*RECORD SET*:
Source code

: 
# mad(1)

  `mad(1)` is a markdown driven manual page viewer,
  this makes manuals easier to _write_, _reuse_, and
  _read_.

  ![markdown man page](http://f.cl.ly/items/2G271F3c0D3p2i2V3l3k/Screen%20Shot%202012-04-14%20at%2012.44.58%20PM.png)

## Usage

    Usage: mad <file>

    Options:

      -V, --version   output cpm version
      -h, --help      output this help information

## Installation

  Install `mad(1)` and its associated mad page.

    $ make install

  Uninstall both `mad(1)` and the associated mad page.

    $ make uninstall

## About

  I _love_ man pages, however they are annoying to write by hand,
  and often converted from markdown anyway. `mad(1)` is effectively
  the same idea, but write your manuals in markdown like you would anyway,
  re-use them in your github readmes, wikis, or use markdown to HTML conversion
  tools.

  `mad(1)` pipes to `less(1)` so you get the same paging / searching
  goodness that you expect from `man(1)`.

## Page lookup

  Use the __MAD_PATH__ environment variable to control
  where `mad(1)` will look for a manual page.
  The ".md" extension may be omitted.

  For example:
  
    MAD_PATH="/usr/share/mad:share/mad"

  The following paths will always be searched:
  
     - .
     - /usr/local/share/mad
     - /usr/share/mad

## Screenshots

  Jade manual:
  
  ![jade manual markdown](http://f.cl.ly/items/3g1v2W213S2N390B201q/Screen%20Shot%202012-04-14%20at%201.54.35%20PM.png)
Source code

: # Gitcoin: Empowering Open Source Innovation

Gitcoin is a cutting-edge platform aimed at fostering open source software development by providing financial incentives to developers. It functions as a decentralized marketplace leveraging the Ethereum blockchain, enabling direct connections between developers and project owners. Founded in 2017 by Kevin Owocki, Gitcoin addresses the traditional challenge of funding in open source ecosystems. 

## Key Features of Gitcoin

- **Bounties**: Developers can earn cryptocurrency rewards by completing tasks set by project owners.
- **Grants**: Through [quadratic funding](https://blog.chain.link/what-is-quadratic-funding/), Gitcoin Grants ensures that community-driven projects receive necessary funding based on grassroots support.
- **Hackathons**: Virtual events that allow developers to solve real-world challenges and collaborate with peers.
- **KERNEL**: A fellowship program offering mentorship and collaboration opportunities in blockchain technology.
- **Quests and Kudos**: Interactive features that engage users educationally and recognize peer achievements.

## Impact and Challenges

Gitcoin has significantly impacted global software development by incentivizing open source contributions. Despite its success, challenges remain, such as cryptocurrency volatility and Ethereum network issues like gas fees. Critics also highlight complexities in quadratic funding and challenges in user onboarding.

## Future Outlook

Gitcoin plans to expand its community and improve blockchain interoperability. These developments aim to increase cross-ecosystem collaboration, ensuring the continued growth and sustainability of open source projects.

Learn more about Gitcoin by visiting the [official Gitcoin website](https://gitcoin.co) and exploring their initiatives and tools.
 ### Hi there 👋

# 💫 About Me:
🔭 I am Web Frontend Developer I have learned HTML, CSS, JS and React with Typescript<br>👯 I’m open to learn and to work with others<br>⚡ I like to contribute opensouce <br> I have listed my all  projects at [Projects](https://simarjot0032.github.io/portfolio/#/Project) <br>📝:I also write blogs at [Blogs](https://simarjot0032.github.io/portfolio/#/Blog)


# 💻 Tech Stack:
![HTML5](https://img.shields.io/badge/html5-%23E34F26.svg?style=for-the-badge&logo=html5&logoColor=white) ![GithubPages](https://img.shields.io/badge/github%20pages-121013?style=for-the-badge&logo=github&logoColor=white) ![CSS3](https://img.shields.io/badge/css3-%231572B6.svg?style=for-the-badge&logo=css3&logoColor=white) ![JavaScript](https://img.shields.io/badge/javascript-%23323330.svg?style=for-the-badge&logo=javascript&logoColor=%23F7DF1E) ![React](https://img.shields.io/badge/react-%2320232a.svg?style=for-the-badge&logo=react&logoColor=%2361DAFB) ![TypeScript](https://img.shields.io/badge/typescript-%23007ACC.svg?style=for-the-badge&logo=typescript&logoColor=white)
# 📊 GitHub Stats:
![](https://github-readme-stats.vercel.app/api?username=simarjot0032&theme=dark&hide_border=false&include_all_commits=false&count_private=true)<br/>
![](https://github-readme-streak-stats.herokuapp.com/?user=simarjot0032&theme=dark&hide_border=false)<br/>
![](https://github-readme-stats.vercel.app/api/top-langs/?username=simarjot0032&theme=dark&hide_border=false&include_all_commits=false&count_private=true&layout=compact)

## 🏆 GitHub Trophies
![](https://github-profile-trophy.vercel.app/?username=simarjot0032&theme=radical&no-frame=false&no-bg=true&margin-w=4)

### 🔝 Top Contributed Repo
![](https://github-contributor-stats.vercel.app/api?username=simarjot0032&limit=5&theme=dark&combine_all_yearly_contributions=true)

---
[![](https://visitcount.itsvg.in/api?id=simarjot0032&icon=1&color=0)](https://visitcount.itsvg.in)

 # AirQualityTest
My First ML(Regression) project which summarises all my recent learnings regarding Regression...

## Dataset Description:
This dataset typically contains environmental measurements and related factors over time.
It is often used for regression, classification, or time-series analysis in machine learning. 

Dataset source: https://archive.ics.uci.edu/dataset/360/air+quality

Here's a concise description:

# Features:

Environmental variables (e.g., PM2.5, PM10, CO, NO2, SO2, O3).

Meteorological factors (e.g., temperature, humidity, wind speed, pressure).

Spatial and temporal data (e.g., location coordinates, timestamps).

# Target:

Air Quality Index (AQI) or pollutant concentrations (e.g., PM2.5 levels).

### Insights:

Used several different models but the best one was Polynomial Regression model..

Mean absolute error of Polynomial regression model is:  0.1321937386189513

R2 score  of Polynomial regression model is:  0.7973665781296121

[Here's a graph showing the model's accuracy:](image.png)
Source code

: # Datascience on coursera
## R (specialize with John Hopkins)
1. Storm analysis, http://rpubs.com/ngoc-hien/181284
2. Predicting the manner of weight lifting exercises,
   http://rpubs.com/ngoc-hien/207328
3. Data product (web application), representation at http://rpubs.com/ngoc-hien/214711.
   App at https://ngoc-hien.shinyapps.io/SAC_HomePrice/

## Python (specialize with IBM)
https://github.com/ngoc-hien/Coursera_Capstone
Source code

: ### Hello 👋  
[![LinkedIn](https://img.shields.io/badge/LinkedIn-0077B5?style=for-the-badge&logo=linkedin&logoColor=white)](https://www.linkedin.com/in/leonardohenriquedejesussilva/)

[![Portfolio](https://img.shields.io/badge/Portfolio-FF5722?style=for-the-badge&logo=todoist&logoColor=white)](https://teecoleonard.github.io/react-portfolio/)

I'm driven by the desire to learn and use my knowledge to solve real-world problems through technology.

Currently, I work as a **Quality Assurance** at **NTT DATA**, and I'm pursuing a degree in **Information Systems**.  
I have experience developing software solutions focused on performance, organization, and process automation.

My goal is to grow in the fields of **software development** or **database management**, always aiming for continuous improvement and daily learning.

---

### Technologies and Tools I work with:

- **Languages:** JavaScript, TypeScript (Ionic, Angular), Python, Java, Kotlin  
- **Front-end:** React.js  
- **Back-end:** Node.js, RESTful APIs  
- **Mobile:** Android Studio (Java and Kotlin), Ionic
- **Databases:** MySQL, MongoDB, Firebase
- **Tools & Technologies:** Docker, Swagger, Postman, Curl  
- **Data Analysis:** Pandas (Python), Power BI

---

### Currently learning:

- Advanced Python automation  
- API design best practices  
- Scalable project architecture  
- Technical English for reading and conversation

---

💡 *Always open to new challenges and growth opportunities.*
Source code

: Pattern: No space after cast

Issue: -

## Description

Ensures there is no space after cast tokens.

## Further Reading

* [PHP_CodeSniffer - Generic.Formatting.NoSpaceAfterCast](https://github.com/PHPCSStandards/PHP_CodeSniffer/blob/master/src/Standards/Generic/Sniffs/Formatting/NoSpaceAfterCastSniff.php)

*WHAT YOU SHOULD DO*: Retype the complete listing exactly.

*RESULT FOR THIS EXERCISE*:
Source code

: 
# mad(1)

  `mad(1)` is a markdown driven manual page viewer,
  this makes manuals easier to _write_, _reuse_, and
  _read_.

  ![markdown man page](http://f.cl.ly/items/2G271F3c0D3p2i2V3l3k/Screen%20Shot%202012-04-14%20at%2012.44.58%20PM.png)

## Usage

    Usage: mad <file>

    Options:

      -V, --version   output cpm version
      -h, --help      output this help information

## Installation

  Install `mad(1)` and its associated mad page.

    $ make install

  Uninstall both `mad(1)` and the associated mad page.

    $ make uninstall

## About

  I _love_ man pages, however they are annoying to write by hand,
  and often converted from markdown anyway. `mad(1)` is effectively
  the same idea, but write your manuals in markdown like you would anyway,
  re-use them in your github readmes, wikis, or use markdown to HTML conversion
  tools.

  `mad(1)` pipes to `less(1)` so you get the same paging / searching
  goodness that you expect from `man(1)`.

## Page lookup

  Use the __MAD_PATH__ environment variable to control
  where `mad(1)` will look for a manual page.
  The ".md" extension may be omitted.

  For example:
  
    MAD_PATH="/usr/share/mad:share/mad"

  The following paths will always be searched:
  
     - .
     - /usr/local/share/mad
     - /usr/share/mad

## Screenshots

  Jade manual:
  
  ![jade manual markdown](http://f.cl.ly/items/3g1v2W213S2N390B201q/Screen%20Shot%202012-04-14%20at%201.54.35%20PM.png)
Source code

: # Gitcoin: Empowering Open Source Innovation

Gitcoin is a cutting-edge platform aimed at fostering open source software development by providing financial incentives to developers. It functions as a decentralized marketplace leveraging the Ethereum blockchain, enabling direct connections between developers and project owners. Founded in 2017 by Kevin Owocki, Gitcoin addresses the traditional challenge of funding in open source ecosystems. 

## Key Features of Gitcoin

- **Bounties**: Developers can earn cryptocurrency rewards by completing tasks set by project owners.
- **Grants**: Through [quadratic funding](https://blog.chain.link/what-is-quadratic-funding/), Gitcoin Grants ensures that community-driven projects receive necessary funding based on grassroots support.
- **Hackathons**: Virtual events that allow developers to solve real-world challenges and collaborate with peers.
- **KERNEL**: A fellowship program offering mentorship and collaboration opportunities in blockchain technology.
- **Quests and Kudos**: Interactive features that engage users educationally and recognize peer achievements.

## Impact and Challenges

Gitcoin has significantly impacted global software development by incentivizing open source contributions. Despite its success, challenges remain, such as cryptocurrency volatility and Ethereum network issues like gas fees. Critics also highlight complexities in quadratic funding and challenges in user onboarding.

## Future Outlook

Gitcoin plans to expand its community and improve blockchain interoperability. These developments aim to increase cross-ecosystem collaboration, ensuring the continued growth and sustainability of open source projects.

Learn more about Gitcoin by visiting the [official Gitcoin website](https://gitcoin.co) and exploring their initiatives and tools.
 ### Hi there 👋

# 💫 About Me:
🔭 I am Web Frontend Developer I have learned HTML, CSS, JS and React with Typescript<br>👯 I’m open to learn and to work with others<br>⚡ I like to contribute opensouce <br> I have listed my all  projects at [Projects](https://simarjot0032.github.io/portfolio/#/Project) <br>📝:I also write blogs at [Blogs](https://simarjot0032.github.io/portfolio/#/Blog)


# 💻 Tech Stack:
![HTML5](https://img.shields.io/badge/html5-%23E34F26.svg?style=for-the-badge&logo=html5&logoColor=white) ![GithubPages](https://img.shields.io/badge/github%20pages-121013?style=for-the-badge&logo=github&logoColor=white) ![CSS3](https://img.shields.io/badge/css3-%231572B6.svg?style=for-the-badge&logo=css3&logoColor=white) ![JavaScript](https://img.shields.io/badge/javascript-%23323330.svg?style=for-the-badge&logo=javascript&logoColor=%23F7DF1E) ![React](https://img.shields.io/badge/react-%2320232a.svg?style=for-the-badge&logo=react&logoColor=%2361DAFB) ![TypeScript](https://img.shields.io/badge/typescript-%23007ACC.svg?style=for-the-badge&logo=typescript&logoColor=white)
# 📊 GitHub Stats:
![](https://github-readme-stats.vercel.app/api?username=simarjot0032&theme=dark&hide_border=false&include_all_commits=false&count_private=true)<br/>
![](https://github-readme-streak-stats.herokuapp.com/?user=simarjot0032&theme=dark&hide_border=false)<br/>
![](https://github-readme-stats.vercel.app/api/top-langs/?username=simarjot0032&theme=dark&hide_border=false&include_all_commits=false&count_private=true&layout=compact)

## 🏆 GitHub Trophies
![](https://github-profile-trophy.vercel.app/?username=simarjot0032&theme=radical&no-frame=false&no-bg=true&margin-w=4)

### 🔝 Top Contributed Repo
![](https://github-contributor-stats.vercel.app/api?username=simarjot0032&limit=5&theme=dark&combine_all_yearly_contributions=true)

---
[![](https://visitcount.itsvg.in/api?id=simarjot0032&icon=1&color=0)](https://visitcount.itsvg.in)

 # AirQualityTest
My First ML(Regression) project which summarises all my recent learnings regarding Regression...

## Dataset Description:
This dataset typically contains environmental measurements and related factors over time.
It is often used for regression, classification, or time-series analysis in machine learning. 

Dataset source: https://archive.ics.uci.edu/dataset/360/air+quality

Here's a concise description:

# Features:

Environmental variables (e.g., PM2.5, PM10, CO, NO2, SO2, O3).

Meteorological factors (e.g., temperature, humidity, wind speed, pressure).

Spatial and temporal data (e.g., location coordinates, timestamps).

# Target:

Air Quality Index (AQI) or pollutant concentrations (e.g., PM2.5 levels).

### Insights:

Used several different models but the best one was Polynomial Regression model..

Mean absolute error of Polynomial regression model is:  0.1321937386189513

R2 score  of Polynomial regression model is:  0.7973665781296121

[Here's a graph showing the model's accuracy:](image.png)
Source code

: # Datascience on coursera
## R (specialize with John Hopkins)
1. Storm analysis, http://rpubs.com/ngoc-hien/181284
2. Predicting the manner of weight lifting exercises,
   http://rpubs.com/ngoc-hien/207328
3. Data product (web application), representation at http://rpubs.com/ngoc-hien/214711.
   App at https://ngoc-hien.shinyapps.io/SAC_HomePrice/

## Python (specialize with IBM)
https://github.com/ngoc-hien/Coursera_Capstone
Source code

: ### Hello 👋  
[![LinkedIn](https://img.shields.io/badge/LinkedIn-0077B5?style=for-the-badge&logo=linkedin&logoColor=white)](https://www.linkedin.com/in/leonardohenriquedejesussilva/)

[![Portfolio](https://img.shields.io/badge/Portfolio-FF5722?style=for-the-badge&logo=todoist&logoColor=white)](https://teecoleonard.github.io/react-portfolio/)

I'm driven by the desire to learn and use my knowledge to solve real-world problems through technology.

Currently, I work as a **Quality Assurance** at **NTT DATA**, and I'm pursuing a degree in **Information Systems**.  
I have experience developing software solutions focused on performance, organization, and process automation.

My goal is to grow in the fields of **software development** or **database management**, always aiming for continuous improvement and daily learning.

---

### Technologies and Tools I work with:

- **Languages:** JavaScript, TypeScript (Ionic, Angular), Python, Java, Kotlin  
- **Front-end:** React.js  
- **Back-end:** Node.js, RESTful APIs  
- **Mobile:** Android Studio (Java and Kotlin), Ionic
- **Databases:** MySQL, MongoDB, Firebase
- **Tools & Technologies:** Docker, Swagger, Postman, Curl  
- **Data Analysis:** Pandas (Python), Power BI

---

### Currently learning:

- Advanced Python automation  
- API design best practices  
- Scalable project architecture  
- Technical English for reading and conversation

---

💡 *Always open to new challenges and growth opportunities.*
Source code

: Pattern: No space after cast

Issue: -

## Description

Ensures there is no space after cast tokens.

## Further Reading

* [PHP_CodeSniffer - Generic.Formatting.NoSpaceAfterCast](https://github.com/PHPCSStandards/PHP_CodeSniffer/blob/master/src/Standards/Generic/Sniffs/Formatting/NoSpaceAfterCastSniff.php)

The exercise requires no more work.